Para o aposentado Eros Antonio Ferreira Lang, do Paraná, a integração entre colegas de trabalho por meio de atividades esportivas, propiciada pela Fenae, é um dos marcos da trajetória de meio século da entidade. Graças a esse apoio, de acordo com ele, muitos empregados puderam participar de várias edições dos Jogos Fenae. Nesse palco, onde conheceu muita gente de todo o Brasil, Eros Lang disputou seis finais na modalidade Xadrez, sagrando-se campeão em duas: 1989 (Natal/RN) e 2014 (Goiânia/GO). Ele, que entrou na Caixa em 1989, aposentando-se em dezembro de 2020, por meio do último Plano de Apoio ao Desligamento Voluntário (PADV), instiga a Fenae a continuar patrocinando eventos como os jogos nacionais.

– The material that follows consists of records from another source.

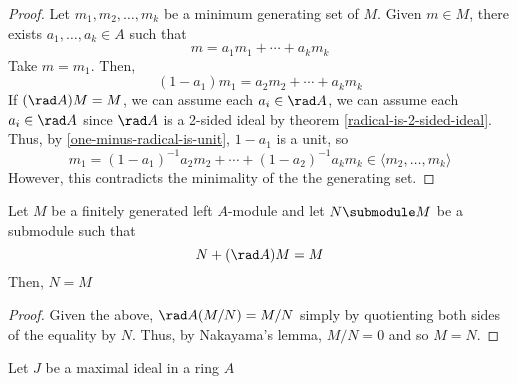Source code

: \documentclass[11pt,leqno,oneside]{amsbook}
\numberwithin{thm}{section}
\begin{document}
\begin{proof}
  Let \(m_1, m_2, \ldots, m_k\) be a minimum generating set of
  \(M\). Given \(m \in M\), there exists \(a_1, \ldots, a_k \in A\)
  such that \[
    m = a_1 m_1 + \cdots + a_k m_k
  \]
  Take \(m = m_1\). Then, \[
    (1-a_1)m_1 = a_2 m_2 + \cdots + a_k m_k
  \]
  If \((\rad A) M = M\), we can assume each \(a_i \in \rad A\), we can
  assume each \(a_i \in \rad A\) since \(\rad A\) is a 2-sided ideal
  by theorem \ref{radical-is-2-sided-ideal}. Thus, by
  \ref{one-minus-radical-is-unit}, \(1-a_1\) is a unit, so \[
    m_1 = (1-a_1)^{-1} a_2 m_2 + \cdots + (1-a_2)^{-1} a_k m_k \in
    \langle m_2, \ldots, m_k \rangle
  \]
  However, this contradicts the minimality of the the generating set.
\end{proof}
\begin{cor}
  Let \(M\) be a finitely generated left \(A\)-module and let \(N
  \submodule M\) be a submodule such that \[
    N+(\rad A)M = M
  \]
  Then, \(N = M\)
\end{cor}
\begin{proof}
  Given the above, \(\rad A(M/N) = M/N\) simply by quotienting both
  sides of the equality by \(N\). Thus, by Nakayama's lemma, \(M/N =
  0\) and so \(M=N\).
\end{proof}
\begin{cor}
  Let \(J\) be a maximal ideal in a ring \(A\)
\end{cor}
\end{document}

Impressiona ainda o fato de que tudo, no livro Tijolo por tijolo, é conciso e preciso. Como num quebra-cabeça bem concebido, nenhum elemento é supérfluo e nenhuma situação foi relatada fora do contexto ou do lugar. É espantoso como tantas narrativas ganham vida nesta saga livresca. Tijolo por tijolo é obra de uma entidade em plena posse de seus propósitos, lutas e de sua linguagem. Os protagonistas são os empregados da Caixa. E a atualização do jeito Fenae de mudar o Brasil, para reafirmar a coisa pública, continuará a ser feita, ano após ano, pelas mobilizações dos trabalhadores do banco. É que a Fenae foi criada como um movimento com direção determinada, que surge em contraposição ao autoritarismo, corrige vícios e consolida a unidade para conquistar sempre mais.